L'usage du shilling est devenu courant à Nobili, comme dans toute la chefferie dont fait partie la cité. Mais pour Bosco Mundeke, président de la fédération des entreprises du Congo, c'est la rareté du franc congolais, dans cette ville frontalière avec l'Ouganda, qui favorise le recours au shilling.
Il estime que "la monnaie ougandaise est plus utilisée ici, non pas parce que nous le voulons, mais parce que nous sommes enclavés. Il n'y a pas d'échanges commerciaux réguliers entre nous et d'autres villes de l'est du pays. La seule route qui nous relie n'est pas praticable et elle est insécurisée. Par exemple, s'il faut aller se ravitailler à Beni ou à Butembo, les commerçants sont obligés de passer par l'Ouganda et là, ils font deux jours de route ! C'est comme ça qu'on est plus tourné vers l'Ouganda et sa monnaie".
Les autorités impuissantes
Depuis plusieurs années, les autorités congolaises tentent d'interdire les transactions en shillings ougandais. A la mi-novembre 2024, l'administrateur du territoire de Beni s'est même rendu dans la cité de Nobili pour rappeler l'interdiction de l'usage de la monnaie ougandaise en RDC.

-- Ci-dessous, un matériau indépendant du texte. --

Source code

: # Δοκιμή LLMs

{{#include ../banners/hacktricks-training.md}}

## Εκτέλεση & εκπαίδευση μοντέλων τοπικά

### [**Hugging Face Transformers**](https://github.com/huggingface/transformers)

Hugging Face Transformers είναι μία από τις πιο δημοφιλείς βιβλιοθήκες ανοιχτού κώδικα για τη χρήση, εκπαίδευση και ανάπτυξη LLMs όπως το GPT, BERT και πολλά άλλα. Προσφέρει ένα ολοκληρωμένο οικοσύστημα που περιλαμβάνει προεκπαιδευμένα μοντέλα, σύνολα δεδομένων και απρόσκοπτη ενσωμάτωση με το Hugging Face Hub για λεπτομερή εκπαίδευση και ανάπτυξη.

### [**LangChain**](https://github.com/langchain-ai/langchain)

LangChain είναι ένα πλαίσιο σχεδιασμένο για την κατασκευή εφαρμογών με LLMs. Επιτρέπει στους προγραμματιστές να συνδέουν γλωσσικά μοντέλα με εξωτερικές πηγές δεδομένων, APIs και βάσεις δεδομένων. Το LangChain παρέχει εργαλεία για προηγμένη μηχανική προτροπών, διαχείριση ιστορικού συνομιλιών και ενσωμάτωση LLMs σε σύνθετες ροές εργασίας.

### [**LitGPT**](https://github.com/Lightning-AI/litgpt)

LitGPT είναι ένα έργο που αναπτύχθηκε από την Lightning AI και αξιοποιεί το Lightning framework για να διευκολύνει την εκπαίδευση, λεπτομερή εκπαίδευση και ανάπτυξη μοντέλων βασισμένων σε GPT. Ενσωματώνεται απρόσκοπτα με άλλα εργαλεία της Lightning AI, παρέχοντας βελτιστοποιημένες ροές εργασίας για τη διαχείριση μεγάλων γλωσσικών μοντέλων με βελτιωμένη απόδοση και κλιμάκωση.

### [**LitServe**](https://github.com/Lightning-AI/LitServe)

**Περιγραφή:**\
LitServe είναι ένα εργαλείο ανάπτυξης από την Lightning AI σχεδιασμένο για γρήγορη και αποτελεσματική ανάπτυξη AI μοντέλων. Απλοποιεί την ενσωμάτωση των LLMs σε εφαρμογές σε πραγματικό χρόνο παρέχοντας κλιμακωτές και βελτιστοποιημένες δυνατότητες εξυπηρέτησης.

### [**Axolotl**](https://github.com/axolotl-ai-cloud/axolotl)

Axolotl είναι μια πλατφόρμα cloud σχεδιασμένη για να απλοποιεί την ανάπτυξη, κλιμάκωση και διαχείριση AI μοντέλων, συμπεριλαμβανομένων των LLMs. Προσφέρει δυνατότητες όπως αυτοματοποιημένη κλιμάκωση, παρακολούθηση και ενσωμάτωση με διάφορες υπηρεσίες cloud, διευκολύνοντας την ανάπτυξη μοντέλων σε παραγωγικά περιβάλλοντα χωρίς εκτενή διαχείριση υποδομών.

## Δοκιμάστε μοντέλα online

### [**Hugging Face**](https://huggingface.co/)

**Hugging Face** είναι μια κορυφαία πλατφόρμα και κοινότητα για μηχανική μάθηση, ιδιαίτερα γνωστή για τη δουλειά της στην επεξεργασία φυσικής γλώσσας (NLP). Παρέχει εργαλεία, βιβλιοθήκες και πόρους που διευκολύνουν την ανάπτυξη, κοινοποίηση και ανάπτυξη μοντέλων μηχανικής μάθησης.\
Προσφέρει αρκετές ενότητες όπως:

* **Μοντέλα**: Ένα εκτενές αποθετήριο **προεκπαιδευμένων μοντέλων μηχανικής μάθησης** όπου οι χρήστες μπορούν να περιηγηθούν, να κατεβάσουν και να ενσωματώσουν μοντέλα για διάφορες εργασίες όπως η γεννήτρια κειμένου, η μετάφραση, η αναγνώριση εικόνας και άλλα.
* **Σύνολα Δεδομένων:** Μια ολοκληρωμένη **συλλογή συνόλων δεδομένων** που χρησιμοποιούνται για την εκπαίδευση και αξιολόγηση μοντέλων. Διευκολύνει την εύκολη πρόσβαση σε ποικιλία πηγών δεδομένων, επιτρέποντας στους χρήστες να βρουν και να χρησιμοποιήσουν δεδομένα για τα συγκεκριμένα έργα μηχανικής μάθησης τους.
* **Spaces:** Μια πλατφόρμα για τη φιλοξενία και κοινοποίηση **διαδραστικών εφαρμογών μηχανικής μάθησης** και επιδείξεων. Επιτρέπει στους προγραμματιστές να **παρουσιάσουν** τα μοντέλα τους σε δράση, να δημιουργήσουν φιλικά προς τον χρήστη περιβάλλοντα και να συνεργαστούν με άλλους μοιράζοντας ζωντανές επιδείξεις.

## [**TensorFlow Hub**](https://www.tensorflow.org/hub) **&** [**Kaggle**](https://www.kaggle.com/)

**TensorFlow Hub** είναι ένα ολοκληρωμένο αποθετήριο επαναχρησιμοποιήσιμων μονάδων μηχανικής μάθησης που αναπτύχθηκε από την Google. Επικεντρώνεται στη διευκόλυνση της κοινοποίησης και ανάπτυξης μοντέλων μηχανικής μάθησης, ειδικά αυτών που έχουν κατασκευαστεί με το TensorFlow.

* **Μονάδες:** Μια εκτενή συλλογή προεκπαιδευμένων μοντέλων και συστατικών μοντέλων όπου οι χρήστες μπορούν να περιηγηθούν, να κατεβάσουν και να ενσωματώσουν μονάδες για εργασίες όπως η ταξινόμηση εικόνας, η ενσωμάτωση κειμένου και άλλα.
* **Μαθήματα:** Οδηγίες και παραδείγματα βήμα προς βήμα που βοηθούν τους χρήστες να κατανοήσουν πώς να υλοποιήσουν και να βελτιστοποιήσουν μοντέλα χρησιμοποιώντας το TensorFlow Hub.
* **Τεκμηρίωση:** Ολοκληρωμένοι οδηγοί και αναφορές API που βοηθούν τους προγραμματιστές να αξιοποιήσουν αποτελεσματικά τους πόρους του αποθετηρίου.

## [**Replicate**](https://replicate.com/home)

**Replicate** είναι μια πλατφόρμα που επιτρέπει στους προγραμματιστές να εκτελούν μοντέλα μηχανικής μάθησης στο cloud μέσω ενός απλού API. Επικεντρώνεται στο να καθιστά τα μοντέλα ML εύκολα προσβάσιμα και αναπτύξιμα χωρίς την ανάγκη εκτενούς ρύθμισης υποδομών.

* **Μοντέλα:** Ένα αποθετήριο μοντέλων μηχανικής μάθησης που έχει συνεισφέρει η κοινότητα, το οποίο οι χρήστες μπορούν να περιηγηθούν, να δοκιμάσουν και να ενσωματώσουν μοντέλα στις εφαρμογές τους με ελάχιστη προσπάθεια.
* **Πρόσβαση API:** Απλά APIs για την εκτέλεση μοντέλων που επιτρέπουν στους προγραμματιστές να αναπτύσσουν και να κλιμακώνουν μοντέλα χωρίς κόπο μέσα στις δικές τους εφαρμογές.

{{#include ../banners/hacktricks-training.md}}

Au lendemain de sa visite, plusieurs personnes ont été arrêtées puis relâchées. La société civile locale s'est toujours opposée à cette interdiction. Pour Maurice Mabelé, avant de bannir l'utilisation des shillings ougandais, l'Etat congolais devrait désenclaver la ville. Un désenclavement qui passe par la réhabilitation et la sécurisation de la route qui relie Nobili à Beni et Butembo.
Maurice Mabelé constate que "c'est la monnaie ougandaise qui sillonne dans tous les bureaux, ici, à la douane congolaise : à la DGM (Direction générale de la migration), à la DGDA (Direction générale des douanes et des assises), même au bureau de la chefferie et dans des écoles. Le gouvernement congolais doit prendre ses responsabilités en main en résolvant le problème de la route, nous doter aussi de banques, mais aussi créer des maisons d'échange de monnaie. Il n'y en a pas ici !"
La ville de Kasindi-Lubirihya, un autre point d'entrée en Ouganda, à partir de Beni, toujours dans le Nord-Kivu, a connu aussi, il y a quelques années, une importante circulation des shillings ougandais.
Mais les autorités locales, les mouvements citoyens et la société civile se sont mobilisés et sont parvenus à bloquer l'usage de la monnaie ougandaise.